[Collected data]
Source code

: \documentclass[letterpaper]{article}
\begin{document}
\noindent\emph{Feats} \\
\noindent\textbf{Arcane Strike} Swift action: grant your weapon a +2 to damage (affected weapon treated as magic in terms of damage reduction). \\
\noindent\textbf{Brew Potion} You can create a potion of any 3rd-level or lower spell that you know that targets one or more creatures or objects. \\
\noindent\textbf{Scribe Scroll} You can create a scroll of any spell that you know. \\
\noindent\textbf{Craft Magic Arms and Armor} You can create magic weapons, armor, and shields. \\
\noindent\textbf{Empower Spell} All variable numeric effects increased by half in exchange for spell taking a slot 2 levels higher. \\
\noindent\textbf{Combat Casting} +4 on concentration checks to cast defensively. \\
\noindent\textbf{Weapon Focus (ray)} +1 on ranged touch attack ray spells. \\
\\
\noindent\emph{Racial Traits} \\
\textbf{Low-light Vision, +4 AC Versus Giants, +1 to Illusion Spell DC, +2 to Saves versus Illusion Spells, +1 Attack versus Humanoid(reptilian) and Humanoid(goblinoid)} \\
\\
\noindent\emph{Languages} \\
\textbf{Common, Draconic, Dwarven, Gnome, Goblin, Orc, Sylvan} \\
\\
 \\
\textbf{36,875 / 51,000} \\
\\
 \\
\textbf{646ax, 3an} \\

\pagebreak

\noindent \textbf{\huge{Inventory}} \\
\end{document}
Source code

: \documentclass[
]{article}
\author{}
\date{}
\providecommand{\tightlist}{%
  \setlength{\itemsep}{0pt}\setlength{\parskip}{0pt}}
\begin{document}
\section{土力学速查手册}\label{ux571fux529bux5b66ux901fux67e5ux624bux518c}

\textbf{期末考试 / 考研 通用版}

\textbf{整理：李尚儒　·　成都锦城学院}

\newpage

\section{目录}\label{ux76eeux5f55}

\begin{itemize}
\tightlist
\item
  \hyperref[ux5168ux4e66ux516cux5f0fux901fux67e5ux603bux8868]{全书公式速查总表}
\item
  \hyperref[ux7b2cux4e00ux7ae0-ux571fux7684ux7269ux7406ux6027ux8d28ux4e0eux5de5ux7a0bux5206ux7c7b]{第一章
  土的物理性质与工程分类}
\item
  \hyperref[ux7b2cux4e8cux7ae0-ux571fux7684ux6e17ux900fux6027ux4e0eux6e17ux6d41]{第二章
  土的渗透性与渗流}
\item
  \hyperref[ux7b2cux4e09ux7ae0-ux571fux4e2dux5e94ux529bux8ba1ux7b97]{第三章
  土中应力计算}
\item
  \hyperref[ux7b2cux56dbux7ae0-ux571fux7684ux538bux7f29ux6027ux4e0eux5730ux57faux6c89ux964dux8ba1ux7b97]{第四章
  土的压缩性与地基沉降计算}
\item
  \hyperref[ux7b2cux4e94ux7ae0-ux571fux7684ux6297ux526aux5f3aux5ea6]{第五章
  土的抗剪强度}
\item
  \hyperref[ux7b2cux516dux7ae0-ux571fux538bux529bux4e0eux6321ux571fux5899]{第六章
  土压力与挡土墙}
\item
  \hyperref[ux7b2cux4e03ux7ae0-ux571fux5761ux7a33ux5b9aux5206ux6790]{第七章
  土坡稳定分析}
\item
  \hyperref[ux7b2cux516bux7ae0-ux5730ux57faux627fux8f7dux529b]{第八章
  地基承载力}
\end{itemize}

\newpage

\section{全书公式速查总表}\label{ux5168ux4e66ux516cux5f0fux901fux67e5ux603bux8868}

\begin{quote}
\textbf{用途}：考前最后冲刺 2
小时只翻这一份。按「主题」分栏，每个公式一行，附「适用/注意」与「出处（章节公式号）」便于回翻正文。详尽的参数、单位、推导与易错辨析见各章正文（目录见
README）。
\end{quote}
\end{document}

• _Exercise description_: Please transcribe all of the records, keeping every line exactly as it is.

• _Solution for this task_:
Source code

: \documentclass[letterpaper]{article}
\begin{document}
\noindent\emph{Feats} \\
\noindent\textbf{Arcane Strike} Swift action: grant your weapon a +2 to damage (affected weapon treated as magic in terms of damage reduction). \\
\noindent\textbf{Brew Potion} You can create a potion of any 3rd-level or lower spell that you know that targets one or more creatures or objects. \\
\noindent\textbf{Scribe Scroll} You can create a scroll of any spell that you know. \\
\noindent\textbf{Craft Magic Arms and Armor} You can create magic weapons, armor, and shields. \\
\noindent\textbf{Empower Spell} All variable numeric effects increased by half in exchange for spell taking a slot 2 levels higher. \\
\noindent\textbf{Combat Casting} +4 on concentration checks to cast defensively. \\
\noindent\textbf{Weapon Focus (ray)} +1 on ranged touch attack ray spells. \\
\\
\noindent\emph{Racial Traits} \\
\textbf{Low-light Vision, +4 AC Versus Giants, +1 to Illusion Spell DC, +2 to Saves versus Illusion Spells, +1 Attack versus Humanoid(reptilian) and Humanoid(goblinoid)} \\
\\
\noindent\emph{Languages} \\
\textbf{Common, Draconic, Dwarven, Gnome, Goblin, Orc, Sylvan} \\
\\
 \\
\textbf{36,875 / 51,000} \\
\\
 \\
\textbf{646ax, 3an} \\

\pagebreak

\noindent \textbf{\huge{Inventory}} \\
\end{document}
Source code

: \documentclass[
]{article}
\author{}
\date{}
\providecommand{\tightlist}{%
  \setlength{\itemsep}{0pt}\setlength{\parskip}{0pt}}
\begin{document}
\section{土力学速查手册}\label{ux571fux529bux5b66ux901fux67e5ux624bux518c}

\textbf{期末考试 / 考研 通用版}

\textbf{整理：李尚儒　·　成都锦城学院}

\newpage

\section{目录}\label{ux76eeux5f55}

\begin{itemize}
\tightlist
\item
  \hyperref[ux5168ux4e66ux516cux5f0fux901fux67e5ux603bux8868]{全书公式速查总表}
\item
  \hyperref[ux7b2cux4e00ux7ae0-ux571fux7684ux7269ux7406ux6027ux8d28ux4e0eux5de5ux7a0bux5206ux7c7b]{第一章
  土的物理性质与工程分类}
\item
  \hyperref[ux7b2cux4e8cux7ae0-ux571fux7684ux6e17ux900fux6027ux4e0eux6e17ux6d41]{第二章
  土的渗透性与渗流}
\item
  \hyperref[ux7b2cux4e09ux7ae0-ux571fux4e2dux5e94ux529bux8ba1ux7b97]{第三章
  土中应力计算}
\item
  \hyperref[ux7b2cux56dbux7ae0-ux571fux7684ux538bux7f29ux6027ux4e0eux5730ux57faux6c89ux964dux8ba1ux7b97]{第四章
  土的压缩性与地基沉降计算}
\item
  \hyperref[ux7b2cux4e94ux7ae0-ux571fux7684ux6297ux526aux5f3aux5ea6]{第五章
  土的抗剪强度}
\item
  \hyperref[ux7b2cux516dux7ae0-ux571fux538bux529bux4e0eux6321ux571fux5899]{第六章
  土压力与挡土墙}
\item
  \hyperref[ux7b2cux4e03ux7ae0-ux571fux5761ux7a33ux5b9aux5206ux6790]{第七章
  土坡稳定分析}
\item
  \hyperref[ux7b2cux516bux7ae0-ux5730ux57faux627fux8f7dux529b]{第八章
  地基承载力}
\end{itemize}

\newpage

\section{全书公式速查总表}\label{ux5168ux4e66ux516cux5f0fux901fux67e5ux603bux8868}

\begin{quote}
\textbf{用途}：考前最后冲刺 2
小时只翻这一份。按「主题」分栏，每个公式一行，附「适用/注意」与「出处（章节公式号）」便于回翻正文。详尽的参数、单位、推导与易错辨析见各章正文（目录见
README）。
\end{quote}
\end{document}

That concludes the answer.